_EXERCISE INSTRUCTIONS_
If a line in the records contains the string "Injectable", show that line.

[Start of section]

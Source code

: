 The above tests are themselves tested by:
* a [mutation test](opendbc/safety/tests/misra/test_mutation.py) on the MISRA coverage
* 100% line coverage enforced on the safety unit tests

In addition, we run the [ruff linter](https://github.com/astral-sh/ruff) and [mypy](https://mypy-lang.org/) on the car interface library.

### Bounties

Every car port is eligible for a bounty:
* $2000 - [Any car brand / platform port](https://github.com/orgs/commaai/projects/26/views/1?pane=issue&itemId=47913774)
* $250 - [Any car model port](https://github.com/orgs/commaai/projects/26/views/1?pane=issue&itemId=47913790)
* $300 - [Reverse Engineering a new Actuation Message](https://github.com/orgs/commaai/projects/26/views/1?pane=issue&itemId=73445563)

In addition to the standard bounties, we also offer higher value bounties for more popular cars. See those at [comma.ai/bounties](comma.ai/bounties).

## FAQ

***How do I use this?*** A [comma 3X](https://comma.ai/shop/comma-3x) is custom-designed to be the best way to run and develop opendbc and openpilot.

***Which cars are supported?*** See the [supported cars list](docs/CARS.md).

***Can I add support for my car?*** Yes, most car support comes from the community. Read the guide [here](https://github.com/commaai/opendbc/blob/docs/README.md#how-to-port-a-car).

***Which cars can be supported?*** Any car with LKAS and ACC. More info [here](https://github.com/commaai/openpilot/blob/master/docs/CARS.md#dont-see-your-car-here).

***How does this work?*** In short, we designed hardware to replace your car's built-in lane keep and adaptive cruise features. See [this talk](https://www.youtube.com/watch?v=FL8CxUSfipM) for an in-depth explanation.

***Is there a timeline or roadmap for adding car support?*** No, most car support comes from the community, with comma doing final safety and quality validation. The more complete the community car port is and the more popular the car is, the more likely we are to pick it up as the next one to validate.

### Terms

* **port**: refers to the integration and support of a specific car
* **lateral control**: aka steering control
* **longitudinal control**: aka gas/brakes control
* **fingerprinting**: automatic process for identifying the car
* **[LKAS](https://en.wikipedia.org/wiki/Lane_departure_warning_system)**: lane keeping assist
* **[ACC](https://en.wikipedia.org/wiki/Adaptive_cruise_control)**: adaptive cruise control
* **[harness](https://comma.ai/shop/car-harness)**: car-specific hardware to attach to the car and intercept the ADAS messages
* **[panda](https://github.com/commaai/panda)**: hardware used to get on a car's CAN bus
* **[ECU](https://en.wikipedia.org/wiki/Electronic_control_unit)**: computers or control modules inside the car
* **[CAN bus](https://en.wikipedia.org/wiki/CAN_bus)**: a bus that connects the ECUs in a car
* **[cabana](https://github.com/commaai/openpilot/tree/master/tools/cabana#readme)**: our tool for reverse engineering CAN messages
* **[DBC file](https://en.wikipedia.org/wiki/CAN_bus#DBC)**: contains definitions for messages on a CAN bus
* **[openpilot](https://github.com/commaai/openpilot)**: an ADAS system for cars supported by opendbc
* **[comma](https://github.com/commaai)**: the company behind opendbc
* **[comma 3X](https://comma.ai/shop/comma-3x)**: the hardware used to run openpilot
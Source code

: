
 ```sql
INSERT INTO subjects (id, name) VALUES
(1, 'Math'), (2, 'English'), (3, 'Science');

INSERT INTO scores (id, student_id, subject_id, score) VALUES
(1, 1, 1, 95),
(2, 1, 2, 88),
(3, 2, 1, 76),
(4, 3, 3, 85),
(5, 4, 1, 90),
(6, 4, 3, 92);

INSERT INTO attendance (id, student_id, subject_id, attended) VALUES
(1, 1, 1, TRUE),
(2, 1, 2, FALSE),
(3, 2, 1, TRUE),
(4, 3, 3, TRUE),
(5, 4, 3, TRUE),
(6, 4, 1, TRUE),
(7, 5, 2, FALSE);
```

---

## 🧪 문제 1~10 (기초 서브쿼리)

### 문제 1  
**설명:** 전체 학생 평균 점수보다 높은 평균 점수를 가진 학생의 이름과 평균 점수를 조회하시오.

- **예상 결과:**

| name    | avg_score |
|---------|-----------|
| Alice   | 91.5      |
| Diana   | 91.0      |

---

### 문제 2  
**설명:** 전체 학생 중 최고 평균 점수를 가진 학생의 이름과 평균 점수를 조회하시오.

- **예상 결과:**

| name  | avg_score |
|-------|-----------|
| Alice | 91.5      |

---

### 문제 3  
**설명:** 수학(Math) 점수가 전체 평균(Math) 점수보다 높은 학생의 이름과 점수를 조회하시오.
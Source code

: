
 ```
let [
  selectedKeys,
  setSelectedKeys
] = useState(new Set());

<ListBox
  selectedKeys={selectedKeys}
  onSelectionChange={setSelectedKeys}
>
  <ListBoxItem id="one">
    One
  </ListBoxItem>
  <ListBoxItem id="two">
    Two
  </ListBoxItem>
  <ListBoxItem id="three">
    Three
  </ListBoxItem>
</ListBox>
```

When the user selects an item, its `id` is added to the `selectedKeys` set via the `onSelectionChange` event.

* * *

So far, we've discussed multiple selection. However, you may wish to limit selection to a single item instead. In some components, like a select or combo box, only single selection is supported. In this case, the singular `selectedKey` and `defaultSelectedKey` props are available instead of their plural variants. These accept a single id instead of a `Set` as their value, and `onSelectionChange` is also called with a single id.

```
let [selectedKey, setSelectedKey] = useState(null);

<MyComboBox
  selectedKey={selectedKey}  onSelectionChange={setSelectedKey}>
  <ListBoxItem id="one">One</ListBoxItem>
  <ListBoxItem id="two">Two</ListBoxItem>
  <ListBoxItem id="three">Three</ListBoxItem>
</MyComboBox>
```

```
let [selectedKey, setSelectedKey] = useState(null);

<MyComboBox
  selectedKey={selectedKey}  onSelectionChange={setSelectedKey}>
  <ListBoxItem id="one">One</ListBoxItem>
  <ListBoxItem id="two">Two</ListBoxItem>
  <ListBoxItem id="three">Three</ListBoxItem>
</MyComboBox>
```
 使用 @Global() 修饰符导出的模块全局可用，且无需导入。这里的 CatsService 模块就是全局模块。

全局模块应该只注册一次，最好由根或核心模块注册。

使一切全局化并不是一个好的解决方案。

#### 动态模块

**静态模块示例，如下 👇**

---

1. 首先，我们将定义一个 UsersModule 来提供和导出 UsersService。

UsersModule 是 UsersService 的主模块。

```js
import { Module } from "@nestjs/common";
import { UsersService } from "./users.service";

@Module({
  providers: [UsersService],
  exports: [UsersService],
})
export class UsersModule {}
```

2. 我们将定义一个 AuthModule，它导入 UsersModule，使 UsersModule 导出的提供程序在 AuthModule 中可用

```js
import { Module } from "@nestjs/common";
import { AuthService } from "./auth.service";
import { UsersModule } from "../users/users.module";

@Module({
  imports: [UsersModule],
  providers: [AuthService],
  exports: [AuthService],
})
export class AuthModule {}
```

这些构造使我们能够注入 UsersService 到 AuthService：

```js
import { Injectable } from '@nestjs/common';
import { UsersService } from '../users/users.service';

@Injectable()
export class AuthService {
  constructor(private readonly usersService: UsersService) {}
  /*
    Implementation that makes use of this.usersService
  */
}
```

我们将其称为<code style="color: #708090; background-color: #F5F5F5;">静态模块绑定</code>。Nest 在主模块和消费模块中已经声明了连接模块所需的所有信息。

[End of section]

_FINISHED EXERCISE_
import { Injectable } from '@nestjs/common';
@Injectable()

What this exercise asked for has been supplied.